▸ Problem requirements
Please repeat each of the records that follow, exactly as written.

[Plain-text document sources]
★ ★ ★ ★

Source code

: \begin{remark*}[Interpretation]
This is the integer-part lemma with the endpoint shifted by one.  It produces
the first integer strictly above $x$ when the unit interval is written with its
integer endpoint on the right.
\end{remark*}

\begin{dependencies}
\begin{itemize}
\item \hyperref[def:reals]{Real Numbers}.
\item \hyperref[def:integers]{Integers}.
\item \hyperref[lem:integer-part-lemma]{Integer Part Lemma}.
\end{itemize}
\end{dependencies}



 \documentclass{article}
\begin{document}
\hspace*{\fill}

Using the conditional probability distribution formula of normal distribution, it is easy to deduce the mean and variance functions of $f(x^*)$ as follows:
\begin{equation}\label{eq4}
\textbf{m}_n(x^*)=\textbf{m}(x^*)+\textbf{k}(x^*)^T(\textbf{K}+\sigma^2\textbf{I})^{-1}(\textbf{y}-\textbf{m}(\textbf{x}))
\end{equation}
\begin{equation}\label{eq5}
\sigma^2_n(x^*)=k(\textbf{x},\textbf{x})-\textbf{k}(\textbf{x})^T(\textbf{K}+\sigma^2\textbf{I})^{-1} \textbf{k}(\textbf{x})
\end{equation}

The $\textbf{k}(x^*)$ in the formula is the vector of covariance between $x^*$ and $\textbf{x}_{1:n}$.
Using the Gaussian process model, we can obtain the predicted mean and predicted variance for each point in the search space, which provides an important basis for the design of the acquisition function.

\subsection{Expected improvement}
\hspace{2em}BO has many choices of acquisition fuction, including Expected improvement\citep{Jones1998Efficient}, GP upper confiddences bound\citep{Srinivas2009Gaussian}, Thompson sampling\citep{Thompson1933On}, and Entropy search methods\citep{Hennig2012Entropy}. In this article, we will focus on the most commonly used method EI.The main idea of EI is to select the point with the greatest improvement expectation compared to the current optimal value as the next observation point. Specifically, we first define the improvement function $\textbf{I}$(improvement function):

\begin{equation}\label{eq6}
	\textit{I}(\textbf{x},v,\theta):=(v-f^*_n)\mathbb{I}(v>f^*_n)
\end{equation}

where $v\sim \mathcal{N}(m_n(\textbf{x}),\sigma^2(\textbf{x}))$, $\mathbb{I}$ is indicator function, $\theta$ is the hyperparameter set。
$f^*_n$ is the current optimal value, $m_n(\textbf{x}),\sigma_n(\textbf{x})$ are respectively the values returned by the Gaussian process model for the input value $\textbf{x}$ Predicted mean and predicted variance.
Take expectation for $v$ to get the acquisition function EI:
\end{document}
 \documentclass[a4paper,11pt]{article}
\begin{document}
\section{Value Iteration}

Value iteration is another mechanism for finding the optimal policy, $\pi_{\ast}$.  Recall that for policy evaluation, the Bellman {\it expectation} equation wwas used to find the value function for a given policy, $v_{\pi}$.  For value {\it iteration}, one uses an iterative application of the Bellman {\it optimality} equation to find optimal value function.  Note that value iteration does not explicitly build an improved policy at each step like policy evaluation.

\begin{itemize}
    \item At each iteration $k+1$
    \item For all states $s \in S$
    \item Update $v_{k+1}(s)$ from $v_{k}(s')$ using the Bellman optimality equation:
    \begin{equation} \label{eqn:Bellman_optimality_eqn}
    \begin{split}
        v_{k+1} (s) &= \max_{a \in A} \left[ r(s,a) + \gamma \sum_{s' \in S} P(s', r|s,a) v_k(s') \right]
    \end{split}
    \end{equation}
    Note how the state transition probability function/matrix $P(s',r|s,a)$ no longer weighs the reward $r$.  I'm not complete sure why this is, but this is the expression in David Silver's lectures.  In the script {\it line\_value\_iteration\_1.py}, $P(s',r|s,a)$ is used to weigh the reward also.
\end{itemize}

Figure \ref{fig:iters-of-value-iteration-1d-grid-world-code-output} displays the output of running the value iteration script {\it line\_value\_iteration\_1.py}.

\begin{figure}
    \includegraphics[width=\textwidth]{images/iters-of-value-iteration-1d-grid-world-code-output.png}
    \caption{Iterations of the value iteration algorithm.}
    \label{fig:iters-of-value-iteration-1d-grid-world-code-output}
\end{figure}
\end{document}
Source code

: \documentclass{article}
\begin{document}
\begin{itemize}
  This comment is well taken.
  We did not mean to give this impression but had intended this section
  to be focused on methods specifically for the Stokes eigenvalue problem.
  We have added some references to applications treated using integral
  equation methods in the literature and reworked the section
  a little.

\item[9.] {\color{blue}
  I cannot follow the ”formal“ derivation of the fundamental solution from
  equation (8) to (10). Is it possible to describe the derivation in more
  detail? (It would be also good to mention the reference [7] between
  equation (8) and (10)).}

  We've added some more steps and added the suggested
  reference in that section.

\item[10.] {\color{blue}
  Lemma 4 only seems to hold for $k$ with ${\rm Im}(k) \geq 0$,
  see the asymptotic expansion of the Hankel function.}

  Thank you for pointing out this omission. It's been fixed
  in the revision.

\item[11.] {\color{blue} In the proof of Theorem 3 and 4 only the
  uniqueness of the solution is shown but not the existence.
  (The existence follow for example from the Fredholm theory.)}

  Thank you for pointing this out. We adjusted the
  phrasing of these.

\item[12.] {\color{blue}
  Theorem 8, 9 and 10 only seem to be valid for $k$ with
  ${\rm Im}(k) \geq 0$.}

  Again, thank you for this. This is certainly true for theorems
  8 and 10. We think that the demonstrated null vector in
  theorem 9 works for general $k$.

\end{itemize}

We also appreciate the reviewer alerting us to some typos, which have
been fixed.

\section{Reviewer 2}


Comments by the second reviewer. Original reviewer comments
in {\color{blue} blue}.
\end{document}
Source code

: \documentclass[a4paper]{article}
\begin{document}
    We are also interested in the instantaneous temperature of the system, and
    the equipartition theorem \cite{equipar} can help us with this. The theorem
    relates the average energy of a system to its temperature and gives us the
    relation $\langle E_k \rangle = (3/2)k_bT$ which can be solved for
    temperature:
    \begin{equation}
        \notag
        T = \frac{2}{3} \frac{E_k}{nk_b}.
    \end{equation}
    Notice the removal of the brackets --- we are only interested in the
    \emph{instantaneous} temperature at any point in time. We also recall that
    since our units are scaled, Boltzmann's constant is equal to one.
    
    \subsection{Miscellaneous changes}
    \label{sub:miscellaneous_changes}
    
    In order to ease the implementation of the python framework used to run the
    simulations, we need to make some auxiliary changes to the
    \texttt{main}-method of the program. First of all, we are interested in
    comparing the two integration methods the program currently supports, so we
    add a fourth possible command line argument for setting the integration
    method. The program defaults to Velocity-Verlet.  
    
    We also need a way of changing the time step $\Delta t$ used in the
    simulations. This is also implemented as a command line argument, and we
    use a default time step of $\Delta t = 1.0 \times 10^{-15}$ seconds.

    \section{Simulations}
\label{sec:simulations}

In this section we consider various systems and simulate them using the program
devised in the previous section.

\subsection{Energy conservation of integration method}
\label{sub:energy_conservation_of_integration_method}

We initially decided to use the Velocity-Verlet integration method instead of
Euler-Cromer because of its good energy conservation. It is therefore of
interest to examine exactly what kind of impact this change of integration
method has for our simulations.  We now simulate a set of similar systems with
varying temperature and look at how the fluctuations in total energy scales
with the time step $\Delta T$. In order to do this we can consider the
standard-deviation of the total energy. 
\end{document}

★ ★ ★ ★

▸ Reply to the exercise
Source code

: \begin{remark*}[Interpretation]
This is the integer-part lemma with the endpoint shifted by one.  It produces
the first integer strictly above $x$ when the unit interval is written with its
integer endpoint on the right.
\end{remark*}

\begin{dependencies}
\begin{itemize}
\item \hyperref[def:reals]{Real Numbers}.
\item \hyperref[def:integers]{Integers}.
\item \hyperref[lem:integer-part-lemma]{Integer Part Lemma}.
\end{itemize}
\end{dependencies}



 \documentclass{article}
\begin{document}
\hspace*{\fill}

Using the conditional probability distribution formula of normal distribution, it is easy to deduce the mean and variance functions of $f(x^*)$ as follows:
\begin{equation}\label{eq4}
\textbf{m}_n(x^*)=\textbf{m}(x^*)+\textbf{k}(x^*)^T(\textbf{K}+\sigma^2\textbf{I})^{-1}(\textbf{y}-\textbf{m}(\textbf{x}))
\end{equation}
\begin{equation}\label{eq5}
\sigma^2_n(x^*)=k(\textbf{x},\textbf{x})-\textbf{k}(\textbf{x})^T(\textbf{K}+\sigma^2\textbf{I})^{-1} \textbf{k}(\textbf{x})
\end{equation}

The $\textbf{k}(x^*)$ in the formula is the vector of covariance between $x^*$ and $\textbf{x}_{1:n}$.
Using the Gaussian process model, we can obtain the predicted mean and predicted variance for each point in the search space, which provides an important basis for the design of the acquisition function.

\subsection{Expected improvement}
\hspace{2em}BO has many choices of acquisition fuction, including Expected improvement\citep{Jones1998Efficient}, GP upper confiddences bound\citep{Srinivas2009Gaussian}, Thompson sampling\citep{Thompson1933On}, and Entropy search methods\citep{Hennig2012Entropy}. In this article, we will focus on the most commonly used method EI.The main idea of EI is to select the point with the greatest improvement expectation compared to the current optimal value as the next observation point. Specifically, we first define the improvement function $\textbf{I}$(improvement function):

\begin{equation}\label{eq6}
	\textit{I}(\textbf{x},v,\theta):=(v-f^*_n)\mathbb{I}(v>f^*_n)
\end{equation}

where $v\sim \mathcal{N}(m_n(\textbf{x}),\sigma^2(\textbf{x}))$, $\mathbb{I}$ is indicator function, $\theta$ is the hyperparameter set。
$f^*_n$ is the current optimal value, $m_n(\textbf{x}),\sigma_n(\textbf{x})$ are respectively the values returned by the Gaussian process model for the input value $\textbf{x}$ Predicted mean and predicted variance.
Take expectation for $v$ to get the acquisition function EI:
\end{document}
 \documentclass[a4paper,11pt]{article}
\begin{document}
\section{Value Iteration}

Value iteration is another mechanism for finding the optimal policy, $\pi_{\ast}$.  Recall that for policy evaluation, the Bellman {\it expectation} equation wwas used to find the value function for a given policy, $v_{\pi}$.  For value {\it iteration}, one uses an iterative application of the Bellman {\it optimality} equation to find optimal value function.  Note that value iteration does not explicitly build an improved policy at each step like policy evaluation.

\begin{itemize}
    \item At each iteration $k+1$
    \item For all states $s \in S$
    \item Update $v_{k+1}(s)$ from $v_{k}(s')$ using the Bellman optimality equation:
    \begin{equation} \label{eqn:Bellman_optimality_eqn}
    \begin{split}
        v_{k+1} (s) &= \max_{a \in A} \left[ r(s,a) + \gamma \sum_{s' \in S} P(s', r|s,a) v_k(s') \right]
    \end{split}
    \end{equation}
    Note how the state transition probability function/matrix $P(s',r|s,a)$ no longer weighs the reward $r$.  I'm not complete sure why this is, but this is the expression in David Silver's lectures.  In the script {\it line\_value\_iteration\_1.py}, $P(s',r|s,a)$ is used to weigh the reward also.
\end{itemize}

Figure \ref{fig:iters-of-value-iteration-1d-grid-world-code-output} displays the output of running the value iteration script {\it line\_value\_iteration\_1.py}.

\begin{figure}
    \includegraphics[width=\textwidth]{images/iters-of-value-iteration-1d-grid-world-code-output.png}
    \caption{Iterations of the value iteration algorithm.}
    \label{fig:iters-of-value-iteration-1d-grid-world-code-output}
\end{figure}
\end{document}
Source code

: \documentclass{article}
\begin{document}
\begin{itemize}
  This comment is well taken.
  We did not mean to give this impression but had intended this section
  to be focused on methods specifically for the Stokes eigenvalue problem.
  We have added some references to applications treated using integral
  equation methods in the literature and reworked the section
  a little.

\item[9.] {\color{blue}
  I cannot follow the ”formal“ derivation of the fundamental solution from
  equation (8) to (10). Is it possible to describe the derivation in more
  detail? (It would be also good to mention the reference [7] between
  equation (8) and (10)).}

  We've added some more steps and added the suggested
  reference in that section.

\item[10.] {\color{blue}
  Lemma 4 only seems to hold for $k$ with ${\rm Im}(k) \geq 0$,
  see the asymptotic expansion of the Hankel function.}

  Thank you for pointing out this omission. It's been fixed
  in the revision.

\item[11.] {\color{blue} In the proof of Theorem 3 and 4 only the
  uniqueness of the solution is shown but not the existence.
  (The existence follow for example from the Fredholm theory.)}

  Thank you for pointing this out. We adjusted the
  phrasing of these.

\item[12.] {\color{blue}
  Theorem 8, 9 and 10 only seem to be valid for $k$ with
  ${\rm Im}(k) \geq 0$.}

  Again, thank you for this. This is certainly true for theorems
  8 and 10. We think that the demonstrated null vector in
  theorem 9 works for general $k$.

\end{itemize}

We also appreciate the reviewer alerting us to some typos, which have
been fixed.

\section{Reviewer 2}


Comments by the second reviewer. Original reviewer comments
in {\color{blue} blue}.
\end{document}
Source code

: \documentclass[a4paper]{article}
\begin{document}
    We are also interested in the instantaneous temperature of the system, and
    the equipartition theorem \cite{equipar} can help us with this. The theorem
    relates the average energy of a system to its temperature and gives us the
    relation $\langle E_k \rangle = (3/2)k_bT$ which can be solved for
    temperature:
    \begin{equation}
        \notag
        T = \frac{2}{3} \frac{E_k}{nk_b}.
    \end{equation}
    Notice the removal of the brackets --- we are only interested in the
    \emph{instantaneous} temperature at any point in time. We also recall that
    since our units are scaled, Boltzmann's constant is equal to one.
    
    \subsection{Miscellaneous changes}
    \label{sub:miscellaneous_changes}
    
    In order to ease the implementation of the python framework used to run the
    simulations, we need to make some auxiliary changes to the
    \texttt{main}-method of the program. First of all, we are interested in
    comparing the two integration methods the program currently supports, so we
    add a fourth possible command line argument for setting the integration
    method. The program defaults to Velocity-Verlet.  
    
    We also need a way of changing the time step $\Delta t$ used in the
    simulations. This is also implemented as a command line argument, and we
    use a default time step of $\Delta t = 1.0 \times 10^{-15}$ seconds.

    \section{Simulations}
\label{sec:simulations}

In this section we consider various systems and simulate them using the program
devised in the previous section.

\subsection{Energy conservation of integration method}
\label{sub:energy_conservation_of_integration_method}

We initially decided to use the Velocity-Verlet integration method instead of
Euler-Cromer because of its good energy conservation. It is therefore of
interest to examine exactly what kind of impact this change of integration
method has for our simulations.  We now simulate a set of similar systems with
varying temperature and look at how the fluctuations in total energy scales
with the time step $\Delta T$. In order to do this we can consider the
standard-deviation of the total energy. 
\end{document}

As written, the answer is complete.